● What you should do
All the lines below need to be output exactly, apart from any images.

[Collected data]
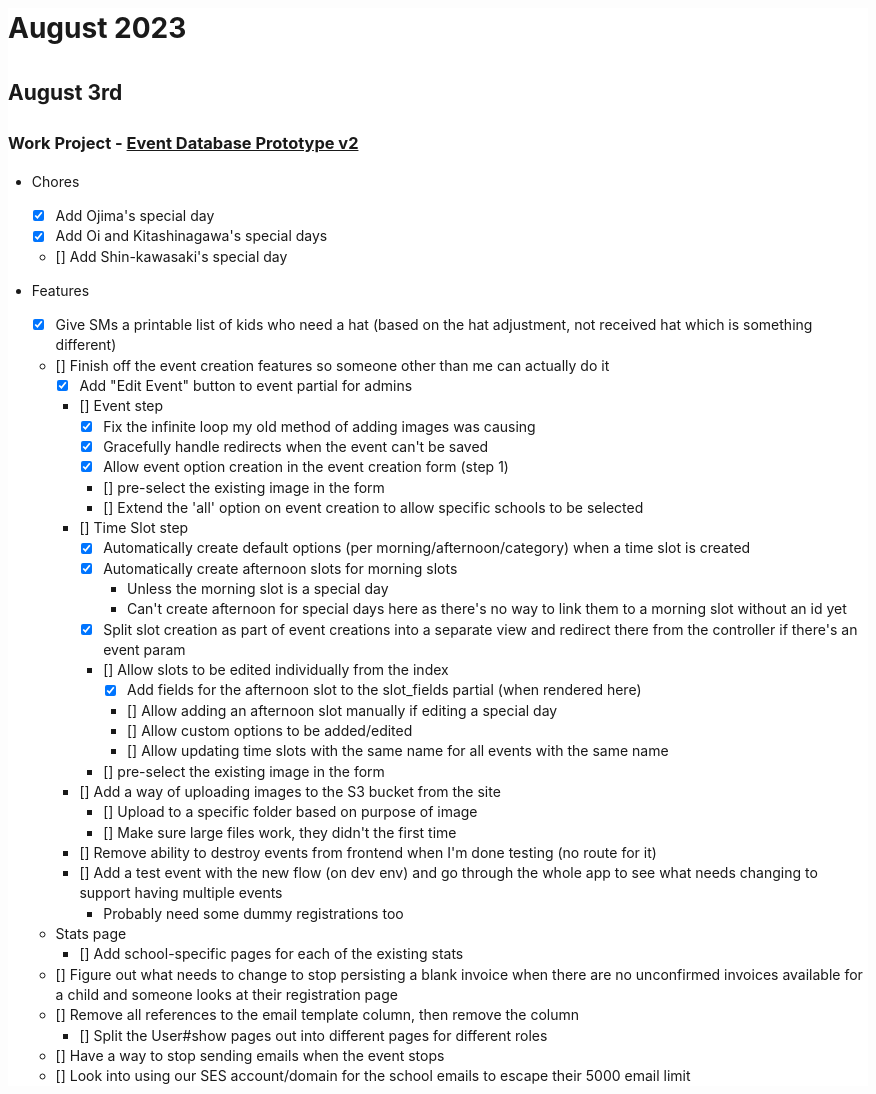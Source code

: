 # August 2023

## August 3rd

### Work Project - [Event Database Prototype v2](https://github.com/Brett-Tanner/db_prototype_v2.git)

- Chores

  - [x] Add Ojima's special day
  - [x] Add Oi and Kitashinagawa's special days
  - [] Add Shin-kawasaki's special day

- Features

  - [x] Give SMs a printable list of kids who need a hat (based on the hat adjustment, not received hat which is something different)
  - [] Finish off the event creation features so someone other than me can actually do it
    - [x] Add "Edit Event" button to event partial for admins
    - [] Event step
      - [x] Fix the infinite loop my old method of adding images was causing
      - [x] Gracefully handle redirects when the event can't be saved
      - [x] Allow event option creation in the event creation form (step 1)
      - [] pre-select the existing image in the form
      - [] Extend the 'all' option on event creation to allow specific schools to be selected
    - [] Time Slot step
      - [x] Automatically create default options (per morning/afternoon/category) when a time slot is created
      - [x] Automatically create afternoon slots for morning slots
        - Unless the morning slot is a special day
        - Can't create afternoon for special days here as there's no way to link them to a morning slot without an id yet
      - [x] Split slot creation as part of event creations into a separate view and redirect there from the controller if there's an event param
      - [] Allow slots to be edited individually from the index
        - [x] Add fields for the afternoon slot to the slot_fields partial (when rendered here)
        - [] Allow adding an afternoon slot manually if editing a special day
        - [] Allow custom options to be added/edited
        - [] Allow updating time slots with the same name for all events with the same name
      - [] pre-select the existing image in the form
    - [] Add a way of uploading images to the S3 bucket from the site
      - [] Upload to a specific folder based on purpose of image
      - [] Make sure large files work, they didn't the first time
    - [] Remove ability to destroy events from frontend when I'm done testing (no route for it)
    - [] Add a test event with the new flow (on dev env) and go through the whole app to see what needs changing to support having multiple events
      - Probably need some dummy registrations too
  - Stats page
    - [] Add school-specific pages for each of the existing stats
  - [] Figure out what needs to change to stop persisting a blank invoice when there are no unconfirmed invoices available for a child and someone looks at their registration page
  - [] Remove all references to the email template column, then remove the column
    - [] Split the User#show pages out into different pages for different roles
  - [] Have a way to stop sending emails when the event stops
  - [] Look into using our SES account/domain for the school emails to escape their 5000 email limit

● Result for this task
Source code

: # August 2023

## August 3rd

### Work Project - [Event Database Prototype v2](https://github.com/Brett-Tanner/db_prototype_v2.git)

- Chores

  - [x] Add Ojima's special day
  - [x] Add Oi and Kitashinagawa's special days
  - [] Add Shin-kawasaki's special day

- Features

  - [x] Give SMs a printable list of kids who need a hat (based on the hat adjustment, not received hat which is something different)
  - [] Finish off the event creation features so someone other than me can actually do it
    - [x] Add "Edit Event" button to event partial for admins
    - [] Event step
      - [x] Fix the infinite loop my old method of adding images was causing
      - [x] Gracefully handle redirects when the event can't be saved
      - [x] Allow event option creation in the event creation form (step 1)
      - [] pre-select the existing image in the form
      - [] Extend the 'all' option on event creation to allow specific schools to be selected
    - [] Time Slot step
      - [x] Automatically create default options (per morning/afternoon/category) when a time slot is created
      - [x] Automatically create afternoon slots for morning slots
        - Unless the morning slot is a special day
        - Can't create afternoon for special days here as there's no way to link them to a morning slot without an id yet
      - [x] Split slot creation as part of event creations into a separate view and redirect there from the controller if there's an event param
      - [] Allow slots to be edited individually from the index
        - [x] Add fields for the afternoon slot to the slot_fields partial (when rendered here)
        - [] Allow adding an afternoon slot manually if editing a special day
        - [] Allow custom options to be added/edited
        - [] Allow updating time slots with the same name for all events with the same name
      - [] pre-select the existing image in the form
    - [] Add a way of uploading images to the S3 bucket from the site
      - [] Upload to a specific folder based on purpose of image
      - [] Make sure large files work, they didn't the first time
    - [] Remove ability to destroy events from frontend when I'm done testing (no route for it)
    - [] Add a test event with the new flow (on dev env) and go through the whole app to see what needs changing to support having multiple events
      - Probably need some dummy registrations too
  - Stats page
    - [] Add school-specific pages for each of the existing stats
  - [] Figure out what needs to change to stop persisting a blank invoice when there are no unconfirmed invoices available for a child and someone looks at their registration page
  - [] Remove all references to the email template column, then remove the column
    - [] Split the User#show pages out into different pages for different roles
  - [] Have a way to stop sending emails when the event stops
  - [] Look into using our SES account/domain for the school emails to escape their 5000 email limit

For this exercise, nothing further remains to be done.